#### TASK STATEMENT
Leave out the pictures and copy every record exactly.

#### DATA SUPPLIED
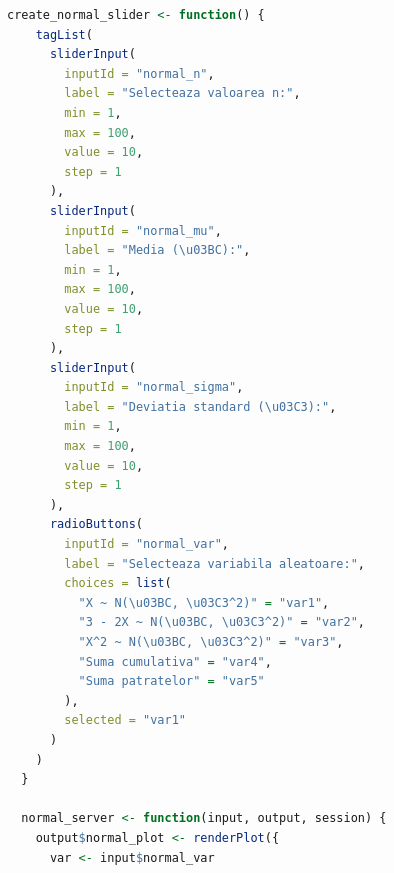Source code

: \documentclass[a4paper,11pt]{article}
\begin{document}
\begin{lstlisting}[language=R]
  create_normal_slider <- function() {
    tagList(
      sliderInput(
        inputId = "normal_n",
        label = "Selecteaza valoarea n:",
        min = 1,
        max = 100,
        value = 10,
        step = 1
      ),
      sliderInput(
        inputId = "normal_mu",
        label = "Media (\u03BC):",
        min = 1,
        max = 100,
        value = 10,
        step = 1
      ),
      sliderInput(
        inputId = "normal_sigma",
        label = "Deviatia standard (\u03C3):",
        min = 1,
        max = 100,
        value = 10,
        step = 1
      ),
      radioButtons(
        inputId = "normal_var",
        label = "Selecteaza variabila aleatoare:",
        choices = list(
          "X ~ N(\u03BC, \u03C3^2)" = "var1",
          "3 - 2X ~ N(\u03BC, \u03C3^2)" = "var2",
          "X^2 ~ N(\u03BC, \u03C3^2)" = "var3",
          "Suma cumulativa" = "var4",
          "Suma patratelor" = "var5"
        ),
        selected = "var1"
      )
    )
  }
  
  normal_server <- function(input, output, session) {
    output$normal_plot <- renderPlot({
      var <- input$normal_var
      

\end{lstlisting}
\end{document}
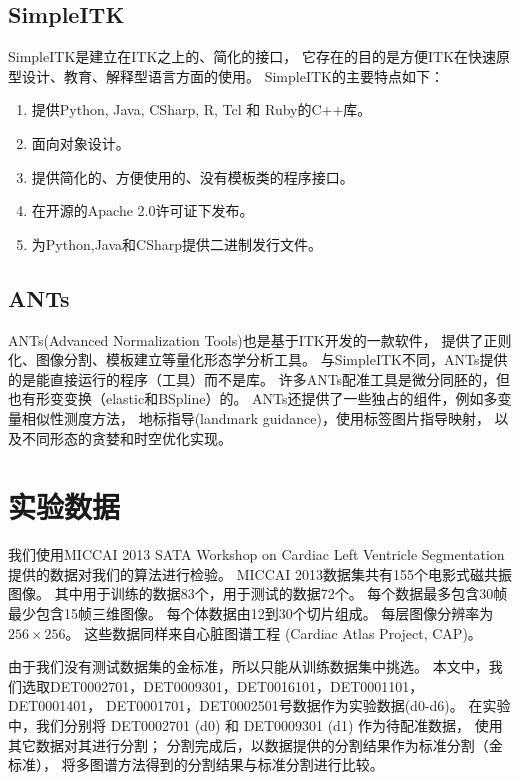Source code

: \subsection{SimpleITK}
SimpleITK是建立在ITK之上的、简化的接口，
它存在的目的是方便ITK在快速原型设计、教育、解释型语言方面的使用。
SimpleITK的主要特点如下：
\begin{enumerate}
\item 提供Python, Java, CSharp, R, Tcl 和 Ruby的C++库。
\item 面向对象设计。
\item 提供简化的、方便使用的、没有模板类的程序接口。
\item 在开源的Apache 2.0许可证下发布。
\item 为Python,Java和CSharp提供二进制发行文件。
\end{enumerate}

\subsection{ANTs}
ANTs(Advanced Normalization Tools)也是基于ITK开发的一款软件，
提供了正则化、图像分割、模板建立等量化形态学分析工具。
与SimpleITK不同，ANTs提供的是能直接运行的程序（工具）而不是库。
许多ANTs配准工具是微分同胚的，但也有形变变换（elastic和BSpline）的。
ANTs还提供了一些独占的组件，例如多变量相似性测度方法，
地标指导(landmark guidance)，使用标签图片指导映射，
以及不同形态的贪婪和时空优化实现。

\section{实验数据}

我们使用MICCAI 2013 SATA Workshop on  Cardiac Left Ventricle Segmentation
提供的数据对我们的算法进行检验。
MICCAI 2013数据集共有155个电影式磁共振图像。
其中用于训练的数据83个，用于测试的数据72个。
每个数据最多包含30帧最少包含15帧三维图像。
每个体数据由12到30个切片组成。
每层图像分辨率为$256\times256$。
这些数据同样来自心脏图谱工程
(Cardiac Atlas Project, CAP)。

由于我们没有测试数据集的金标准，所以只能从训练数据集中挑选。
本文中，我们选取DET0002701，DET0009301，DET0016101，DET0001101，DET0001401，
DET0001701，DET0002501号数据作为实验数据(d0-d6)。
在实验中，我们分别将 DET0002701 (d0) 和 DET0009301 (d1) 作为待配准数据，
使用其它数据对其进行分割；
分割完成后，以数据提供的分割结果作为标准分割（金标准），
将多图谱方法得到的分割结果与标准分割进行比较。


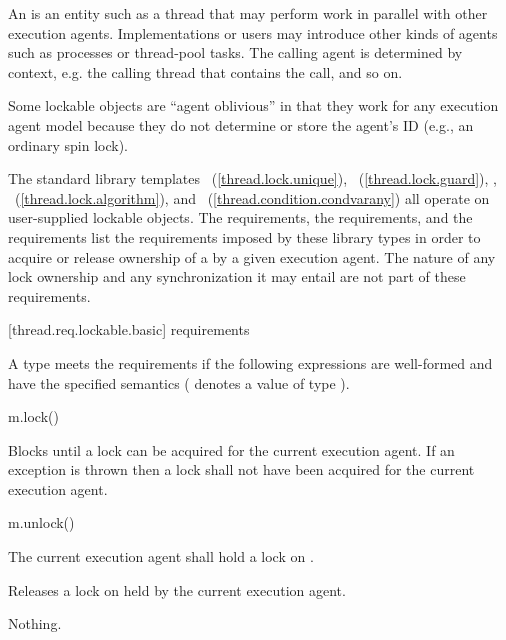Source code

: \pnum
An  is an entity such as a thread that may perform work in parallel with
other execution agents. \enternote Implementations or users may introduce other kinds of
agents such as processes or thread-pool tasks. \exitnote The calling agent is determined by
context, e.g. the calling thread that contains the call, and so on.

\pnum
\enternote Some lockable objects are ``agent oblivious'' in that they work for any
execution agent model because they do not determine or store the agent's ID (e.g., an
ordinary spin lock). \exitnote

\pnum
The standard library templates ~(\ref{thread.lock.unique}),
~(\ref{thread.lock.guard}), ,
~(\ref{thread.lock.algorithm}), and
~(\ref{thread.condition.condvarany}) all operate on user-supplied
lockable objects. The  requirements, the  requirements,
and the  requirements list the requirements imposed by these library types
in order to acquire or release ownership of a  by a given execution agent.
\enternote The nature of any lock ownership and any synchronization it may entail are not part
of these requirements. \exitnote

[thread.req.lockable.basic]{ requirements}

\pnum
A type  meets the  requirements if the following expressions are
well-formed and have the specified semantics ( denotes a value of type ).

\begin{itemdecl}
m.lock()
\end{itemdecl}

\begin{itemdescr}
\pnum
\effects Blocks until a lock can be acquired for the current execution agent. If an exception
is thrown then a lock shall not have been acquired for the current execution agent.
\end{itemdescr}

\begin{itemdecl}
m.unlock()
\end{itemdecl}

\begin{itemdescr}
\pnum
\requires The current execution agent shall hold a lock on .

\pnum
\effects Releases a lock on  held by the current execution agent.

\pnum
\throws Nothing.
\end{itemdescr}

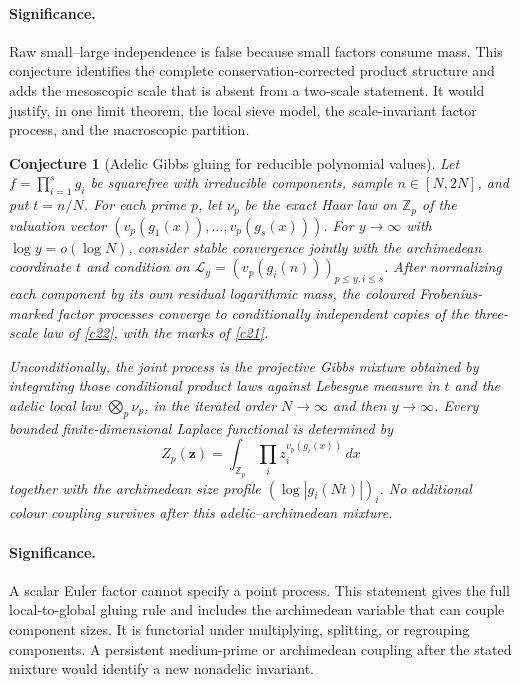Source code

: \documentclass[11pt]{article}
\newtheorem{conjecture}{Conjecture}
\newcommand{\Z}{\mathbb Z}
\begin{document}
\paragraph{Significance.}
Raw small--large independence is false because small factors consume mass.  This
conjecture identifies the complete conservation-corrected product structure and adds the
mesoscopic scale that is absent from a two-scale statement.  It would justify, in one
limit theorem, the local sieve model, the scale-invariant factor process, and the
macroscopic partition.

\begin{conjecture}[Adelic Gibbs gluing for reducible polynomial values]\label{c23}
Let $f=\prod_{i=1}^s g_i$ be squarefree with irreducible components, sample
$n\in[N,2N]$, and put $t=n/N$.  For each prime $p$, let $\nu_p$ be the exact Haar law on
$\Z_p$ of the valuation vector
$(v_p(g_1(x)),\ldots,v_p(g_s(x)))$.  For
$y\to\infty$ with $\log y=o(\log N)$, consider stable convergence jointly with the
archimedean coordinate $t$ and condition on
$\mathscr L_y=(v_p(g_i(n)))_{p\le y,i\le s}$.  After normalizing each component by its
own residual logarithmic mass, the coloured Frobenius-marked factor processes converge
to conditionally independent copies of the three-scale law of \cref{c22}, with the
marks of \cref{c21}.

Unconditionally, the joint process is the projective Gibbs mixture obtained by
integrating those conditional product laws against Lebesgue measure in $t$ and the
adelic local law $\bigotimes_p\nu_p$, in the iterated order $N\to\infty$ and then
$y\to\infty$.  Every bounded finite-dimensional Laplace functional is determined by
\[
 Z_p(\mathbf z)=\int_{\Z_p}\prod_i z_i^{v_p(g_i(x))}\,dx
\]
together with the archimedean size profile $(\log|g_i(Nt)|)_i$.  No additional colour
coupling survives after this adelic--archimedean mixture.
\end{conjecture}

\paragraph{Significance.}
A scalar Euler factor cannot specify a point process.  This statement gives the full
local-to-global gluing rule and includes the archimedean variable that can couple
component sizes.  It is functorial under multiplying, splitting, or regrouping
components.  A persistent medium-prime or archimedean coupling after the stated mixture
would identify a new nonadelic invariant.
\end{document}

#### SOLUTION FOR THIS EXERCISE
Source code

: \documentclass[a4paper,11pt]{article}
\begin{document}
\begin{lstlisting}[language=R]
  create_normal_slider <- function() {
    tagList(
      sliderInput(
        inputId = "normal_n",
        label = "Selecteaza valoarea n:",
        min = 1,
        max = 100,
        value = 10,
        step = 1
      ),
      sliderInput(
        inputId = "normal_mu",
        label = "Media (\u03BC):",
        min = 1,
        max = 100,
        value = 10,
        step = 1
      ),
      sliderInput(
        inputId = "normal_sigma",
        label = "Deviatia standard (\u03C3):",
        min = 1,
        max = 100,
        value = 10,
        step = 1
      ),
      radioButtons(
        inputId = "normal_var",
        label = "Selecteaza variabila aleatoare:",
        choices = list(
          "X ~ N(\u03BC, \u03C3^2)" = "var1",
          "3 - 2X ~ N(\u03BC, \u03C3^2)" = "var2",
          "X^2 ~ N(\u03BC, \u03C3^2)" = "var3",
          "Suma cumulativa" = "var4",
          "Suma patratelor" = "var5"
        ),
        selected = "var1"
      )
    )
  }
  
  normal_server <- function(input, output, session) {
    output$normal_plot <- renderPlot({
      var <- input$normal_var
      

\end{lstlisting}
\end{document}
Source code

: \subsection{SimpleITK}
SimpleITK是建立在ITK之上的、简化的接口，
它存在的目的是方便ITK在快速原型设计、教育、解释型语言方面的使用。
SimpleITK的主要特点如下：
\begin{enumerate}
\item 提供Python, Java, CSharp, R, Tcl 和 Ruby的C++库。
\item 面向对象设计。
\item 提供简化的、方便使用的、没有模板类的程序接口。
\item 在开源的Apache 2.0许可证下发布。
\item 为Python,Java和CSharp提供二进制发行文件。
\end{enumerate}

\subsection{ANTs}
ANTs(Advanced Normalization Tools)也是基于ITK开发的一款软件，
提供了正则化、图像分割、模板建立等量化形态学分析工具。
与SimpleITK不同，ANTs提供的是能直接运行的程序（工具）而不是库。
许多ANTs配准工具是微分同胚的，但也有形变变换（elastic和BSpline）的。
ANTs还提供了一些独占的组件，例如多变量相似性测度方法，
地标指导(landmark guidance)，使用标签图片指导映射，
以及不同形态的贪婪和时空优化实现。

\section{实验数据}

我们使用MICCAI 2013 SATA Workshop on  Cardiac Left Ventricle Segmentation
提供的数据对我们的算法进行检验。
MICCAI 2013数据集共有155个电影式磁共振图像。
其中用于训练的数据83个，用于测试的数据72个。
每个数据最多包含30帧最少包含15帧三维图像。
每个体数据由12到30个切片组成。
每层图像分辨率为$256\times256$。
这些数据同样来自心脏图谱工程
(Cardiac Atlas Project, CAP)。

由于我们没有测试数据集的金标准，所以只能从训练数据集中挑选。
本文中，我们选取DET0002701，DET0009301，DET0016101，DET0001101，DET0001401，
DET0001701，DET0002501号数据作为实验数据(d0-d6)。
在实验中，我们分别将 DET0002701 (d0) 和 DET0009301 (d1) 作为待配准数据，
使用其它数据对其进行分割；
分割完成后，以数据提供的分割结果作为标准分割（金标准），
将多图谱方法得到的分割结果与标准分割进行比较。


Source code

: \pnum
An  is an entity such as a thread that may perform work in parallel with
other execution agents. \enternote Implementations or users may introduce other kinds of
agents such as processes or thread-pool tasks. \exitnote The calling agent is determined by
context, e.g. the calling thread that contains the call, and so on.

\pnum
\enternote Some lockable objects are ``agent oblivious'' in that they work for any
execution agent model because they do not determine or store the agent's ID (e.g., an
ordinary spin lock). \exitnote

\pnum
The standard library templates ~(\ref{thread.lock.unique}),
~(\ref{thread.lock.guard}), ,
~(\ref{thread.lock.algorithm}), and
~(\ref{thread.condition.condvarany}) all operate on user-supplied
lockable objects. The  requirements, the  requirements,
and the  requirements list the requirements imposed by these library types
in order to acquire or release ownership of a  by a given execution agent.
\enternote The nature of any lock ownership and any synchronization it may entail are not part
of these requirements. \exitnote

[thread.req.lockable.basic]{ requirements}

\pnum
A type  meets the  requirements if the following expressions are
well-formed and have the specified semantics ( denotes a value of type ).

\begin{itemdecl}
m.lock()
\end{itemdecl}

\begin{itemdescr}
\pnum
\effects Blocks until a lock can be acquired for the current execution agent. If an exception
is thrown then a lock shall not have been acquired for the current execution agent.
\end{itemdescr}

\begin{itemdecl}
m.unlock()
\end{itemdecl}

\begin{itemdescr}
\pnum
\requires The current execution agent shall hold a lock on .

\pnum
\effects Releases a lock on  held by the current execution agent.

\pnum
\throws Nothing.
\end{itemdescr}

Source code

: \documentclass[11pt]{article}
\newtheorem{conjecture}{Conjecture}
\newcommand{\Z}{\mathbb Z}
\begin{document}
\paragraph{Significance.}
Raw small--large independence is false because small factors consume mass.  This
conjecture identifies the complete conservation-corrected product structure and adds the
mesoscopic scale that is absent from a two-scale statement.  It would justify, in one
limit theorem, the local sieve model, the scale-invariant factor process, and the
macroscopic partition.

\begin{conjecture}[Adelic Gibbs gluing for reducible polynomial values]\label{c23}
Let $f=\prod_{i=1}^s g_i$ be squarefree with irreducible components, sample
$n\in[N,2N]$, and put $t=n/N$.  For each prime $p$, let $\nu_p$ be the exact Haar law on
$\Z_p$ of the valuation vector
$(v_p(g_1(x)),\ldots,v_p(g_s(x)))$.  For
$y\to\infty$ with $\log y=o(\log N)$, consider stable convergence jointly with the
archimedean coordinate $t$ and condition on
$\mathscr L_y=(v_p(g_i(n)))_{p\le y,i\le s}$.  After normalizing each component by its
own residual logarithmic mass, the coloured Frobenius-marked factor processes converge
to conditionally independent copies of the three-scale law of \cref{c22}, with the
marks of \cref{c21}.

Unconditionally, the joint process is the projective Gibbs mixture obtained by
integrating those conditional product laws against Lebesgue measure in $t$ and the
adelic local law $\bigotimes_p\nu_p$, in the iterated order $N\to\infty$ and then
$y\to\infty$.  Every bounded finite-dimensional Laplace functional is determined by
\[
 Z_p(\mathbf z)=\int_{\Z_p}\prod_i z_i^{v_p(g_i(x))}\,dx
\]
together with the archimedean size profile $(\log|g_i(Nt)|)_i$.  No additional colour
coupling survives after this adelic--archimedean mixture.
\end{conjecture}

\paragraph{Significance.}
A scalar Euler factor cannot specify a point process.  This statement gives the full
local-to-global gluing rule and includes the archimedean variable that can couple
component sizes.  It is functorial under multiplying, splitting, or regrouping
components.  A persistent medium-prime or archimedean coupling after the stated mixture
would identify a new nonadelic invariant.
\end{document}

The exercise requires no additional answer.